The Self-Serving Narrow Road

Crabb quotes Jesus’ stern warning in the Sermon on the Mount to “enter by the narrow gate” (Matthew 7:13-14), and then uses the comparison as his framework for “second thing happiness” (the wide way) and “first thing happiness” (the narrow way).

Here’s what Jesus says in Matthew 7:13-14 (ESV):

Enter by the narrow gate. For the gate is wide and the way is easy that leads to destruction, and those who enter by it are many. For the gate is narrow and the way is hard that leads to life, and those who find it are few.

Here are some of the ways Crabb uses the narrow road/broad road terminology:

  • The battle for a better love can only be fought on what the Lord referred to as the narrow road. We need to find that road and get on it (16).
  • If you know Jesus and therefore possess a nature made of the same stuff as God’s nature, you can discover a kind of happiness that can be yours even if nothing outside of you changes. But you must learn what it means to walk the narrow road that Jesus said leads to life (23).
  • Exercise that will, and slowly but reliably you will know the happiness that Jesus knew, in small but sustaining measure. You will then gratefully and with delight realize that you are on the narrow road to life (26).
  • And I invite you to join me in the discussion of what it means to find that road and walk on it as we battle to love (26).
  • …when I speak of the happiness available to Jesus followers who walk the narrow road to relational life, unless I specify that I’m referring to second thing happiness that sometimes accompanies travelers on the narrow road, know that I am speaking of the first thing happiness released in us when we battle for a better love (32).
  • If the life to which the narrow road leads refers to spiritual maturity, then the process of learning to love like Jesus includes difficulty (43).
  • I begin this book with two core convictions. One: in this life, there is not real and sustaining joy other than learning to love like Jesus. That is the life to which the narrow road leads. Two: only a few even find the road that leads to life, and fewer remain on it while the forming process unfolds (48).
  • When Christians live their lives on the narrow road, what is it that they most passionately pray for — what do they most long to receive from God? (63).
  • If anyone’s lead prayer, the prayer that reflects their deepest desire, is for positive change in a difficult circumstance or relationship, that person would do well to fear that he or she may be one of the many Jesus followers who are walking the broad road to a wasted life (65; emphasis in original).
  • It is entirely possible, and I fear quite common, for followers of Jesus to stroll happily along on the broad road never doubting that they are trekking faithfully behind their Master on the narrow one (66).
  • Life on the broad road is popular among group 1 Christians, those who take for granted that prayers for the good things of life are dependably answered (70).

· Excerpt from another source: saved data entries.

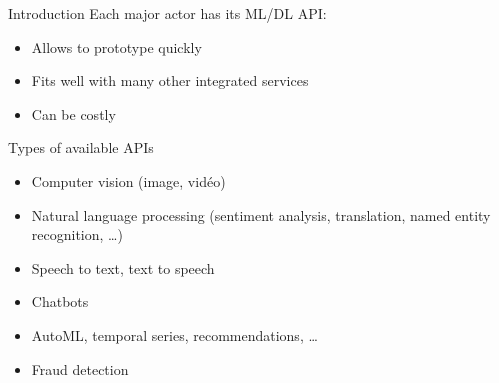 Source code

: \begin{frame}{Introduction}
  Each major actor has its ML/DL API:

  \begin{itemize}[<+->]
    \item Allows to prototype quickly
    \item Fits well with many other integrated services
    \item Can be costly
  \end{itemize}
\end{frame}

\begin{frame}{Types of available APIs}
  \begin{itemize}[<+->]
    \item Computer vision (image, vidéo)
    \item Natural language processing (sentiment analysis, translation, named entity recognition, …)
    \item Speech to text, text to speech
    \item Chatbots
    \item AutoML, temporal series, recommendations, …
    \item Fraud detection
  \end{itemize}
\end{frame}
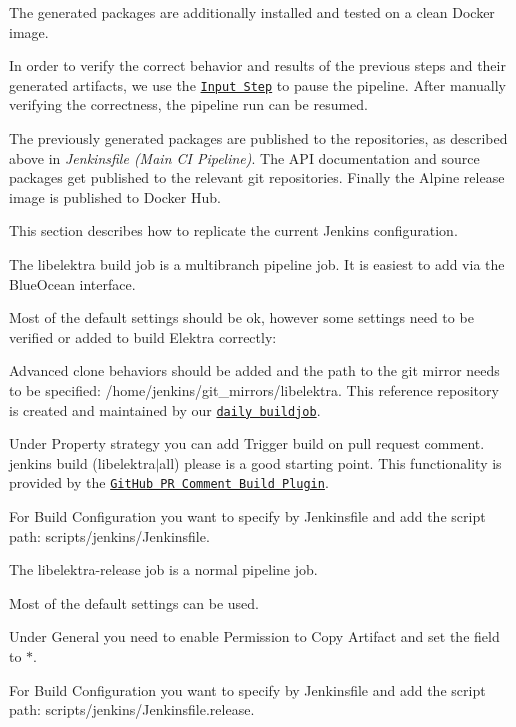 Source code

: The generated packages are additionally installed and tested on a clean Docker image.

In order to verify the correct behavior and results of the previous steps and their generated artifacts, we use the \href{https://www.jenkins.io/doc/pipeline/steps/pipeline-input-step/}{\tt Input Step} to pause the pipeline. After manually verifying the correctness, the pipeline run can be resumed.

The previously generated packages are published to the repositories, as described above in {\itshape Jenkinsfile (Main CI Pipeline)}. The A\+PI documentation and source packages get published to the relevant git repositories. Finally the Alpine release image is published to Docker Hub.

This section describes how to replicate the current Jenkins configuration.

The {\ttfamily libelektra} build job is a multibranch pipeline job. It is easiest to add via the Blue\+Ocean interface.

Most of the default settings should be ok, however some settings need to be verified or added to build Elektra correctly\+:


\begin{DoxyItemize}
\item {\ttfamily Advanced clone behaviors} should be added and the path to the git mirror needs to be specified\+: {\ttfamily /home/jenkins/git\+\_\+mirrors/libelektra}. This reference repository is created and maintained by our \href{https://build.libelektra.org/job/libelektra-daily/}{\tt daily buildjob}.
\item Under Property strategy you can add {\ttfamily Trigger build on pull request comment}. {\ttfamily jenkins build (libelektra$\vert$all) please} is a good starting point. This functionality is provided by the \href{https://wiki.jenkins-ci.org/display/JENKINS/GitHub+PR+Comment+Build+Plugin}{\tt Git\+Hub PR Comment Build Plugin}.
\item For Build Configuration you want to specify {\ttfamily by Jenkinsfile} and add the script path\+: {\ttfamily scripts/jenkins/\+Jenkinsfile}.
\end{DoxyItemize}

The {\ttfamily libelektra-\/release} job is a normal pipeline job.

Most of the default settings can be used.


\begin{DoxyItemize}
\item Under General you need to enable {\ttfamily Permission to Copy Artifact} and set the field to {\ttfamily $\ast$}.
\item For Build Configuration you want to specify {\ttfamily by Jenkinsfile} and add the script path\+: {\ttfamily scripts/jenkins/\+Jenkinsfile.\+release}.
\end{DoxyItemize}

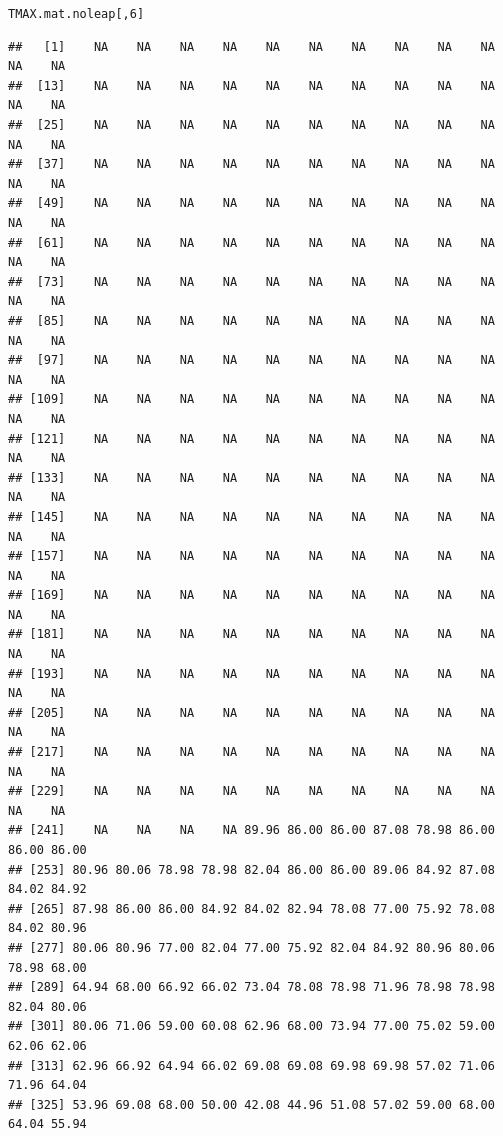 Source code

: \documentclass{article}\usepackage[]{graphicx}\usepackage[]{color}
\makeatletter
\newcommand{\hlnum}[1]{\textcolor[rgb]{0.686,0.059,0.569}{#1}}%
\newcommand{\hlstd}[1]{\textcolor[rgb]{0.345,0.345,0.345}{#1}}%
\newenvironment{kframe}{%
 \def\at@end@of@kframe{}%
 \ifinner\ifhmode%
  \def\at@end@of@kframe{\end{minipage}}%
  \begin{minipage}{\columnwidth}%
 \fi\fi%
 \def\FrameCommand##1{\hskip\@totalleftmargin \hskip-\fboxsep
 \colorbox{shadecolor}{##1}\hskip-\fboxsep
     \hskip-\linewidth \hskip-\@totalleftmargin \hskip\columnwidth}%
 \MakeFramed {\advance\hsize-\width
   \@totalleftmargin\z@ \linewidth\hsize
   \@setminipage}}%
 {\par\unskip\endMakeFramed%
 \at@end@of@kframe}
\newenvironment{knitrout}{}{} %
\makeatother
\begin{document}
\begin{knitrout}
\begin{kframe}
{\ttfamily\noindent\bfseries\color{errorcolor}{\#\# Error in `[<-`(`*tmp*`, j, year.seq\$Col[year.seq\$Year == i], value = CHCND.noleap\$TMAX[CHCND.noleap\$Year == : subscript out of bounds}}\begin{alltt}
\hlstd{TMAX.mat.noleap[,}\hlnum{6}\hlstd{]}
\end{alltt}
\begin{verbatim}
##   [1]    NA    NA    NA    NA    NA    NA    NA    NA    NA    NA    NA    NA
##  [13]    NA    NA    NA    NA    NA    NA    NA    NA    NA    NA    NA    NA
##  [25]    NA    NA    NA    NA    NA    NA    NA    NA    NA    NA    NA    NA
##  [37]    NA    NA    NA    NA    NA    NA    NA    NA    NA    NA    NA    NA
##  [49]    NA    NA    NA    NA    NA    NA    NA    NA    NA    NA    NA    NA
##  [61]    NA    NA    NA    NA    NA    NA    NA    NA    NA    NA    NA    NA
##  [73]    NA    NA    NA    NA    NA    NA    NA    NA    NA    NA    NA    NA
##  [85]    NA    NA    NA    NA    NA    NA    NA    NA    NA    NA    NA    NA
##  [97]    NA    NA    NA    NA    NA    NA    NA    NA    NA    NA    NA    NA
## [109]    NA    NA    NA    NA    NA    NA    NA    NA    NA    NA    NA    NA
## [121]    NA    NA    NA    NA    NA    NA    NA    NA    NA    NA    NA    NA
## [133]    NA    NA    NA    NA    NA    NA    NA    NA    NA    NA    NA    NA
## [145]    NA    NA    NA    NA    NA    NA    NA    NA    NA    NA    NA    NA
## [157]    NA    NA    NA    NA    NA    NA    NA    NA    NA    NA    NA    NA
## [169]    NA    NA    NA    NA    NA    NA    NA    NA    NA    NA    NA    NA
## [181]    NA    NA    NA    NA    NA    NA    NA    NA    NA    NA    NA    NA
## [193]    NA    NA    NA    NA    NA    NA    NA    NA    NA    NA    NA    NA
## [205]    NA    NA    NA    NA    NA    NA    NA    NA    NA    NA    NA    NA
## [217]    NA    NA    NA    NA    NA    NA    NA    NA    NA    NA    NA    NA
## [229]    NA    NA    NA    NA    NA    NA    NA    NA    NA    NA    NA    NA
## [241]    NA    NA    NA    NA 89.96 86.00 86.00 87.08 78.98 86.00 86.00 86.00
## [253] 80.96 80.06 78.98 78.98 82.04 86.00 86.00 89.06 84.92 87.08 84.02 84.92
## [265] 87.98 86.00 86.00 84.92 84.02 82.94 78.08 77.00 75.92 78.08 84.02 80.96
## [277] 80.06 80.96 77.00 82.04 77.00 75.92 82.04 84.92 80.96 80.06 78.98 68.00
## [289] 64.94 68.00 66.92 66.02 73.04 78.08 78.98 71.96 78.98 78.98 82.04 80.06
## [301] 80.06 71.06 59.00 60.08 62.96 68.00 73.94 77.00 75.02 59.00 62.06 62.06
## [313] 62.96 66.92 64.94 66.02 69.08 69.08 69.98 69.98 57.02 71.06 71.96 64.04
## [325] 53.96 69.08 68.00 50.00 42.08 44.96 51.08 57.02 59.00 68.00 64.04 55.94

\end{verbatim}
\end{kframe}
\end{knitrout}
\end{document}
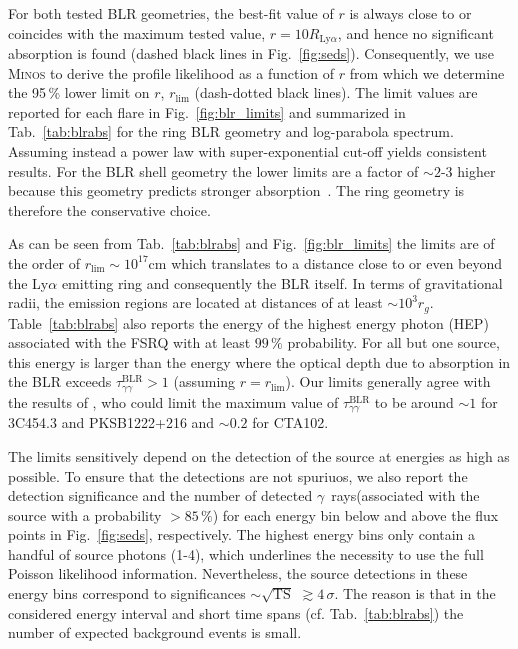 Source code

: \documentclass[twocolumn,linenumbers]{aastex62}
\newcommand{\Grays}{$\gamma$~rays\xspace}
\begin{document}
For both tested BLR geometries, the best-fit value of $r$ is always close to or coincides with the maximum tested value, $r = 10R_{\mathrm{Ly}\alpha}$, and hence no significant absorption is found (dashed black lines in Fig.~\ref{fig:seds}). Consequently,  we use \textsc{Minos} to derive the profile likelihood as a function of $r$ from which we determine the 95\,\% lower limit on $r$, $r_\mathrm{lim}$ (dash-dotted black lines). 
The limit values are reported for each flare in Fig.~\ref{fig:blr_limits} and  summarized in Tab.~\ref{tab:blrabs} for the ring BLR geometry and log-parabola spectrum.
Assuming instead a power law with super-exponential cut-off yields consistent results. 
For the BLR shell geometry the lower limits are a factor of $\sim2$-$3$ higher because this geometry predicts stronger absorption~\citep{finke2016}. The ring geometry is therefore the conservative choice. 

As can be seen from Tab.~\ref{tab:blrabs} and Fig.~\ref{fig:blr_limits} the limits are of the order of $r_\mathrm{lim}\sim10^{17}$cm which translates to a distance close to or even beyond the Ly$\alpha$ emitting ring and consequently the BLR itself. In terms of gravitational radii, the emission regions are located at distances of at least $\sim10^3r_g$. 
Table~\ref{tab:blrabs} also reports the energy of the highest energy photon (HEP) associated with the FSRQ with at least $99\,\%$ probability. For all but one source, this energy is larger than the energy where the optical depth due to absorption in the BLR exceeds $\tau_{\gamma\gamma}^\mathrm{BLR} > 1$ (assuming $r = r_\mathrm{lim}$).
Our limits generally agree with the results of \citet{2018MNRAS.477.4749C}, who could limit the maximum value of $\tau_{\gamma\gamma}^\mathrm{BLR}$ to be around $\sim 1$ for 3C454.3 and PKSB1222+216 and $\sim 0.2$ for CTA102. 

The limits sensitively depend on the detection of the source at energies as high as possible. To ensure that the detections are not spuriuos, we also report the detection significance and the number of detected \Grays (associated with the source with a probability $>85\,\%$) for each energy bin below and above the flux points in Fig.~\ref{fig:seds}, respectively. The highest energy bins only contain a handful of source photons (1-4), which underlines the necessity to use the full Poisson likelihood information. 
Nevertheless, the source detections in these energy bins correspond to significances $\sim \sqrt{\mathrm{TS}}$ $\gtrsim 4\,\sigma$.
The reason is that in the considered energy interval and short time spans (cf. Tab.~\ref{tab:blrabs}) the number of expected background events is small. 
\end{document}
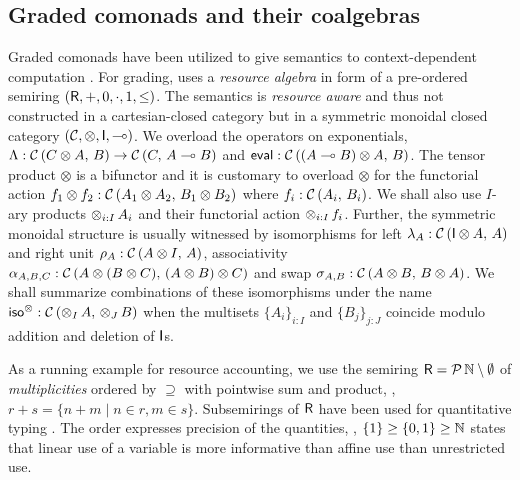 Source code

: \documentclass[acmsmall,review,anonymous]{acmart}\settopmatter{printfolios=true,printccs=false,printacmref=false}
\begin{document}

\subsection{Graded comonads and their coalgebras}

Graded comonads have been utilized to give semantics to
context-dependent computation \citep{orchard:icfp14}.  For grading,
\loccit uses a \emph{resource algebra} in form of a pre-ordered
semiring
$(\mathsf{R},{+},0,{\cdot},1,\leq)$.
%
The semantics is \emph{resource aware} and thus not constructed in a
cartesian-closed category but in a symmetric monoidal closed category
$(\mathcal{C},\otimes,\mathsf{I},\multimap)$.  We overload the operators on
exponentials, $\Lambda : \mathcal{C}\,(C \otimes A,\,B) \to \mathcal{C}\,(C,\,A \multimap B)$
and $\mathsf{eval} : \mathcal{C}\,((A \multimap B) \otimes A,\,B)$.  The tensor product
$\otimes$ is a bifunctor and it is customary to overload $\otimes$ for
the functorial action
$f_1 \otimes f_2 : \mathcal{C}\,(A_1 \otimes A_2,\,B_1 \otimes B_2)$ where
$f_i : \mathcal{C}\,(A_i,\,B_i)$.  We shall also use $I$-ary products
$\mathop\otimes_{i:I} A_i$ and their functorial action $\mathop\otimes_{i:I} f_i$.
Further, the symmetric monoidal structure is usually witnessed by
isomorphisms for left $\lambda_A : \mathcal{C}\,(\mathsf{I} \otimes A,\,A)$ and right
unit $\rho_A : \mathcal{C}\,(A \otimes I,\,A)$, associativity
$\alpha_{A,B,C} : \mathcal{C}\,(A \otimes (B \otimes C),\,(A \otimes B) \otimes
  C)$
and swap $\sigma_{A,B} : \mathcal{C}\,(A \otimes B,\,B \otimes A)$.  We shall
summarize combinations of these isomorphisms under the name
$\mathsf{iso}^\otimes : \mathcal{C}\,(\mathop\otimes_{I} A,\,\mathop\otimes_{J} B)$ when the multisets
$\{A_i\}_{i:I}$ and $\{B_j\}_{j:J}$ coincide modulo addition and
deletion of $\mathsf{I}$s.


As a running example for resource accounting,
we use the semiring $\mathsf{R} = \mathcal{P}\,\mathbb{N} \setminus \emptyset$ of
\emph{multiplicities} ordered by $\supseteq$ with pointwise sum and
product, \eg, $r + s = \{ n + m \mid n \in r, m \in s \}$.
Subsemirings of $\mathsf{R}$ have been used for quantitative typing
\cite{sergeyVytiniotisPeytonJones:popl14,mcBride:wadler60,atkey:lics08}.
The order expresses precision of the quantities, \eg,
$\{1\} \geq \{0,1\} \geq \mathbb{N}$ states that linear use of a variable is more informative than affine use than unrestricted use.
\end{document}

I’ve included so much from Crabb’s own words so that you might see the difficulty with his approach. When Jesus told us about the two roads, narrow and broad, he warned that following the broad way leads to destruction, not mere “second thing happiness,” as Crabb says.

The danger of Crabb’s teaching is that he tells those who fancy themselves Christian that they can walk the broad way and still be Christian, that they can forsake the narrow way and still be saved.

There are many things to commend in Crabb’s book, not the least of which is the accurate assessment that believers tend to view happiness and joy in worldly, rather than biblical terms. But the broad/narrow error is too fundamental to his approach, too connected with his other instruction, showing up on virtually every page of the book, that it is not worth the read.

A Different Kind of Happiness should not make the attentive Christian happy, at all.